- [Your instructions] Lines where the string "close" appears are to be copied from the entries below.

[Rendered images with source text]
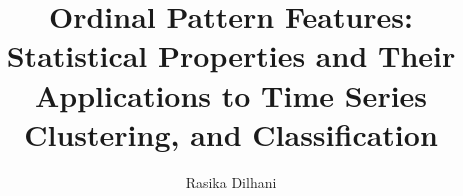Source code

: \documentclass[12pt, oneside, a4paper]{book}
\begin{document}
 
	
	
	\frontmatter
	
	
	\title{Ordinal Pattern Features: Statistical Properties and Their Applications to Time Series Clustering, and Classification}
	
	\author{Rasika Dilhani}
	
\subject{Data Science}
\abstract{%
	
	
}
\end{document}
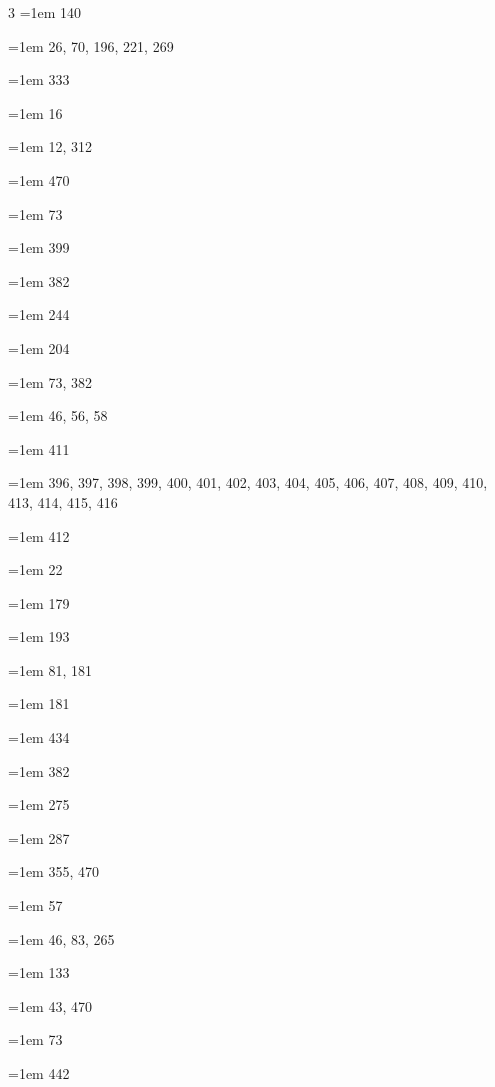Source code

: \begin{multicols}{3}
\hangindent=1em  140\par
\hangindent=1em  26, 70, 196, 221, 269\par
\hangindent=1em  333\par
\hangindent=1em  16\par
\hangindent=1em  12, 312\par
\hangindent=1em  470\par
\hangindent=1em  73\par
\hangindent=1em  399\par
\hangindent=1em  382\par
\hangindent=1em  244\par
\hangindent=1em  204\par
\hangindent=1em  73, 382\par
\hangindent=1em  46, 56, 58\par
\hangindent=1em  411\par
\hangindent=1em  396, 397, 398, 399, 400, 401, 402, 403, 404, 405, 406, 407, 408, 409, 410, 413, 414, 415, 416\par
\hangindent=1em  412\par
\hangindent=1em  22\par
\hangindent=1em  179\par
\hangindent=1em  193\par
\hangindent=1em  81, 181\par
\hangindent=1em  181\par
\hangindent=1em  434\par
\hangindent=1em  382\par
\hangindent=1em  275\par
\hangindent=1em  287\par
\hangindent=1em  355, 470\par
\hangindent=1em  57\par
\hangindent=1em  46, 83, 265\par
\hangindent=1em  133\par
\hangindent=1em  43, 470\par
\hangindent=1em  73\par
\hangindent=1em  442\par

\end{multicols}
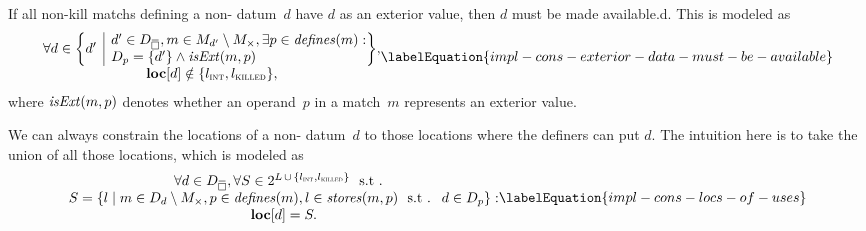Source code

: If all non-\glspl{kill match} defining a non-
\gls{datum}~$d$ have $d$ as an \gls{exterior value}, then $d$ must be made
\gls{available.d}.
%
This is modeled as
%
\begin{equation}
  \begin{array}{@{}c@{}}
    \forall d \in
      \mSetBuilder*{d'}%
                   {%
                     \begin{array}{@{}l@{}}
                       d' \in \mStateDataCompSet,
                       m \in \mMatchSet[d'] \setminus \mKillMatchSet,
                       \exists p \in \mDefines(m) : \\
                       \mDataSet[p] = \mSet{d'} \mAnd \mIsExt(m, p)
                     \end{array}
                   } \!, \\
    \mVar{loc}[d] \notin \mSet{\mIntLocation, \mKilledLocation},
  \end{array}
  \labelEquation{impl-cons-exterior-data-must-be-available}
\end{equation}
%
where \mbox{$\operatorname{\textrm{\textit{isExt}}}(m, p)$} denotes whether an \gls{operand}~$p$ in a
\gls{match}~$m$ represents an \gls{exterior value}.

We can always constrain the \glspl{location} of a non-
\gls{datum}~$d$ to those \glspl{location} where the definers can put $d$.
%
The intuition here is to take the union of all those \glspl{location}, which is
modeled as
%
\begin{equation}
  \begin{array}{@{}c@{}}
    \forall d \in \mStateDataCompSet,
    \forall S \in
      \mPowerset{\mLocationSet
      \, \cup \,
      \mSet{\mIntLocation, \mKilledLocation}} \text{ \st} \\
    S = \mSetBuilder{l}%
                    {%
                      m \in \mDataSet[d] \setminus \mKillMatchSet,
                      p \in \mDefines(m),
                      l \in \mStores(m, p)
                      \text{ \st }
                      d \in \mDataSet[p]
                    } : \\
    \mVar{loc}[d] = S.
  \end{array}
  \labelEquation{impl-cons-locs-of-uses}
\end{equation}

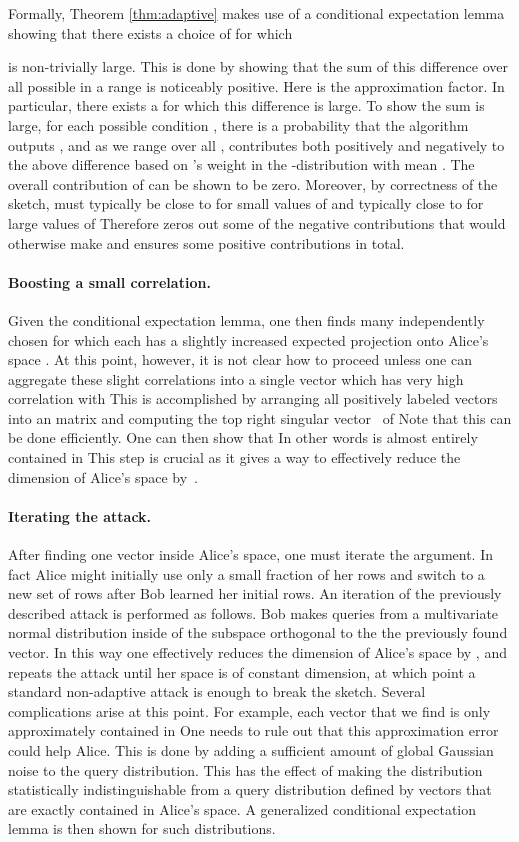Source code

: \documentclass[11pt]{article}
\begin{document}
Formally, Theorem \ref{thm:adaptive} makes use of a conditional expectation
lemma showing that there exists a choice of  for which 
 
is non-trivially large. This is done by showing that the sum of this
difference over all possible  in a range  is noticeably
positive. Here  is the approximation factor. 
In particular, there exists a  for which this difference is
large. To show the sum is large, for each possible condition , there is a probability  that the algorithm outputs ,
and as we range over all ,  contributes both positively and
negatively to the above difference based on 's weight in the -distribution 
with mean . The overall contribution of  can be shown to be
zero. Moreover, by correctness of the sketch,  must typically be close to  for
small values of  and typically close to  for large values of  
Therefore  zeros out some of the negative contributions that  would otherwise
make and ensures some positive contributions in total.

\paragraph{Boosting a small correlation.}
Given the conditional expectation lemma, one then finds many independently
chosen  for which each  has a slightly increased expected projection
onto Alice's space . At this point, however, it is not clear how to
proceed unless one can aggregate these slight correlations into a single vector
which has very high correlation with  This is accomplished by arranging
all  positively labeled vectors  into an  matrix  and
computing the top right singular vector~ of  Note that this can be
done efficiently.  One can then show that  In
other words  is almost entirely contained in  This step is crucial
as it gives a way to effectively reduce the dimension of Alice's space
by~. 

\paragraph{Iterating the attack.}
After finding one vector inside Alice's space, one must iterate the argument. In fact 
Alice might initially use only a small fraction of her rows and switch to a new set
of rows after Bob learned her initial rows.
An iteration of the previously described attack is performed as follows. Bob makes
queries from a multivariate normal distribution inside of the subspace
orthogonal to the the previously found vector. In this way one effectively
reduces the dimension of Alice's space by , and repeats the attack
until her space is of constant dimension, at which point a standard
non-adaptive attack is enough to break the sketch. Several complications
arise at this point. For example, each vector that we find is only approximately contained
in  One needs to rule out that this approximation error could help Alice.
This is done by adding a sufficient amount of global Gaussian noise to the query
distribution. This has the effect of making the distribution statistically
indistinguishable from a query distribution defined by vectors that are exactly
contained in Alice's space. A generalized
conditional expectation lemma is then shown for such distributions.
\end{document}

- [Output for this exercise]
zero. Moreover, by correctness of the sketch,  must typically be close to  for
small values of  and typically close to  for large values of  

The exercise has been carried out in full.